*** SUPPLIED DATA Section Begins ***

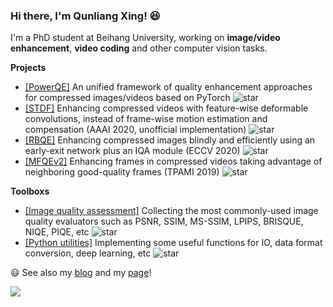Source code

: ### Hi there, I'm Qunliang Xing! :satisfied:

<!--
**RyanXingQL/RyanXingQL** is a ✨ _special_ ✨ repository because its `README.md` (this file) appears on your GitHub profile.
-->

I'm a PhD student at Beihang University, working on **image/video enhancement**, **video coding** and other computer vision tasks.

**Projects**

- [[PowerQE]](https://github.com/RyanXingQL/PowerQE) An unified framework of quality enhancement approaches for compressed images/videos based on PyTorch ![star](https://img.shields.io/github/stars/RyanXingQL/PowerQE?style=social)
- [[STDF]](https://github.com/RyanXingQL/STDF-PyTorch) Enhancing compressed videos with feature-wise deformable convolutions, instead of frame-wise motion estimation and compensation (AAAI 2020, unofficial implementation) ![star](https://img.shields.io/github/stars/RyanXingQL/STDF-PyTorch?style=social)
- [[RBQE]](https://github.com/RyanXingQL/RBQE) Enhancing compressed images blindly and efficiently using an early-exit network plus an IQA module (ECCV 2020) ![star](https://img.shields.io/github/stars/RyanXingQL/RBQE?style=social)
- [[MFQEv2]](https://github.com/RyanXingQL/MFQEv2.0) Enhancing frames in compressed videos taking advantage of neighboring good-quality frames (TPAMI 2019) ![star](https://img.shields.io/github/stars/RyanXingQL/MFQEv2.0?style=social)

**Toolboxs**

- [[Image quality assessment]](https://github.com/RyanXingQL/Image-Quality-Assessment-Toolbox) Collecting the most commonly-used image quality evaluators such as PSNR, SSIM, MS-SSIM, LPIPS, BRISQUE, NIQE, PIQE, etc ![star](https://img.shields.io/github/stars/RyanXingQL/Image-Quality-Assessment-Toolbox?style=social)
- [[Python utilities]](https://github.com/RyanXingQL/PythonUtils) Implementing some useful functions for IO, data format conversion, deep learning, etc ![star](https://img.shields.io/github/stars/RyanXingQL/PythonUtils?style=social)

:smiley: See also my [blog](https://github.com/RyanXingQL/blog) and my [page](https://ryanxingql.github.io/)!

<img align="left" src="https://github-readme-stats.vercel.app/api?username=RyanXingQL&count_private=true&hide=prs,issues&show_icons=true&theme=graywhite&hide_title=true" />
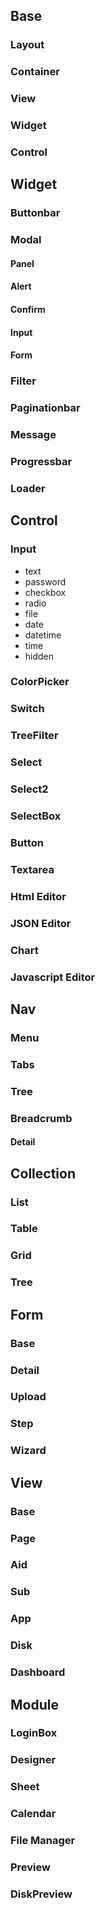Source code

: ## Base

### Layout

### Container

### View

### Widget

### Control

## Widget

### Buttonbar

### Modal

#### Panel

#### Alert

#### Confirm

#### Input

#### Form

### Filter

### Paginationbar

### Message

### Progressbar

### Loader

## Control

### Input

- text
- password
- checkbox
- radio
- file
- date
- datetime
- time
- hidden

### ColorPicker

### Switch

### TreeFilter

### Select

### Select2

### SelectBox

### Button

### Textarea

### Html Editor

### JSON Editor

### Chart

### Javascript Editor

## Nav

### Menu

### Tabs

### Tree

### Breadcrumb

#### Detail

## Collection

### List

### Table

### Grid

### Tree

## Form

### Base

### Detail

### Upload

### Step

### Wizard

## View

### Base

### Page

### Aid

### Sub

### App

### Disk

### Dashboard

## Module

### LoginBox

### Designer

### Sheet

### Calendar

### File Manager

### Preview

### DiskPreview

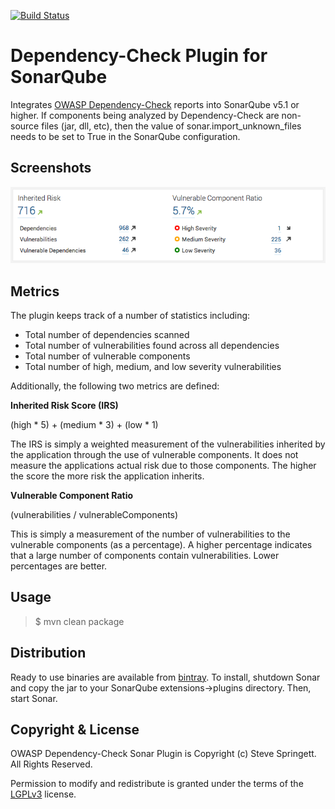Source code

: [![Build Status](https://travis-ci.org/stevespringett/dependency-check-sonar-plugin.svg?branch=master)](https://travis-ci.org/stevespringett/dependency-check-sonar-plugin)

Dependency-Check Plugin for SonarQube
=====================================

Integrates [OWASP Dependency-Check] reports into SonarQube v5.1 or higher. If components 
being analyzed by Dependency-Check are non-source files (jar, dll, etc), then the value 
of sonar.import_unknown_files needs to be set to True in the SonarQube configuration.

Screenshots
-------------------

![alt tag](screenshots/dashboard-widget.png)

Metrics
-------------------

The plugin keeps track of a number of statistics including:

* Total number of dependencies scanned
* Total number of vulnerabilities found across all dependencies
* Total number of vulnerable components
* Total number of high, medium, and low severity vulnerabilities

Additionally, the following two metrics are defined:

__Inherited Risk Score (IRS)__

(high * 5) + (medium * 3) + (low * 1)

The IRS is simply a weighted measurement of the vulnerabilities inherited by the 
application through the use of vulnerable components. It does not measure the 
applications actual risk due to those components. The higher the score the more 
risk the application inherits.

__Vulnerable Component Ratio__

(vulnerabilities / vulnerableComponents)

This is simply a measurement of the number of vulnerabilities to the vulnerable 
components (as a percentage). A higher percentage indicates that a large number 
of components contain vulnerabilities. Lower percentages are better.


Usage
-------------------

> $ mvn clean package

Distribution
-------------------
Ready to use binaries are available from [bintray]. To install, shutdown Sonar and copy the jar to your SonarQube extensions->plugins directory. Then, start Sonar. 

Copyright & License
-------------------

OWASP Dependency-Check Sonar Plugin is Copyright (c) Steve Springett. All Rights Reserved.

Permission to modify and redistribute is granted under the terms of the [LGPLv3] license.

  [LGPLv3]: http://www.gnu.org/licenses/lgpl.txt
  [bintray]: https://bintray.com/stevespringett/owasp/dependency-check-sonar/
  [OWASP Dependency-Check]: https://www.owasp.org/index.php/OWASP_Dependency_Check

*** SUPPLIED DATA Section Ends ***

Leaving out the pictures, restate each line of the listing above verbatim, from the opening line to the line bearing "- [[STDF]](https://github.com/RyanXingQL/STDF-PyTorch) Enhancing", inclusive, and no more.

Source code

: ### Hi there, I'm Qunliang Xing! :satisfied:

<!--
**RyanXingQL/RyanXingQL** is a ✨ _special_ ✨ repository because its `README.md` (this file) appears on your GitHub profile.
-->

I'm a PhD student at Beihang University, working on **image/video enhancement**, **video coding** and other computer vision tasks.

**Projects**

- [[PowerQE]](https://github.com/RyanXingQL/PowerQE) An unified framework of quality enhancement approaches for compressed images/videos based on PyTorch ![star](https://img.shields.io/github/stars/RyanXingQL/PowerQE?style=social)
- [[STDF]](https://github.com/RyanXingQL/STDF-PyTorch) Enhancing compressed videos with feature-wise deformable convolutions, instead of frame-wise motion estimation and compensation (AAAI 2020, unofficial implementation) ![star](https://img.shields.io/github/stars/RyanXingQL/STDF-PyTorch?style=social)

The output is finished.